Building Supportive Relationships
One of the hardest parts of healing is feeling alone or being isolated. I’ve learned that reaching out and building connections can be incredibly powerful. You don’t have to share everything at once, or even at all, but having someone who is present can lighten the load.
Here are some ways to nurture supportive relationships:
Find a trusted loved one who can be your safe person to share with.
Join a support group where others understand what you’re going through.
Consider couples therapy if your relationship needs healing too.
Set healthy boundaries to protect your energy and well-being.

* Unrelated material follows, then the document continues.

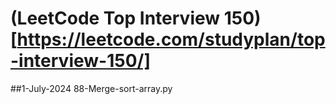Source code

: # (LeetCode Top Interview 150)[https://leetcode.com/studyplan/top-interview-150/]

##1-July-2024
88-Merge-sort-array.py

It’s okay to ask for help and to take your time finding the right people. Healing together can create deeper bonds and remind you that you’re not alone.
Embracing Self-Compassion and Patience
Healing from trauma is a process that takes time. In this very productivity and performance-based society I often struggled with feeling frustrated or impatient with myself. But learning to be gentle and compassionate changed everything.
Try these ideas to cultivate self-compassion:
Talk to yourself like a friend. When negative thoughts arise, respond with kindness.
Celebrate small victories. Every step forward, no matter how tiny, is progress.
Allow yourself to rest. Healing isn’t about pushing harder; it’s about listening to your needs and body.
Practice mindfulness. Notice your feelings without judgment and remind yourself that it’s okay to feel whatever comes up.
You are a human being not a human doing. You are worthy of love and care, especially from yourself.
Healing is possible, and you don’t have to do it alone. If you feel ready, consider exploring trauma healing therapy with a professional who can guide you through this journey. Remember, every step you take is a step toward a more peaceful and fulfilling life. Be gentle with yourself—you are doing the best you can, and that is enough.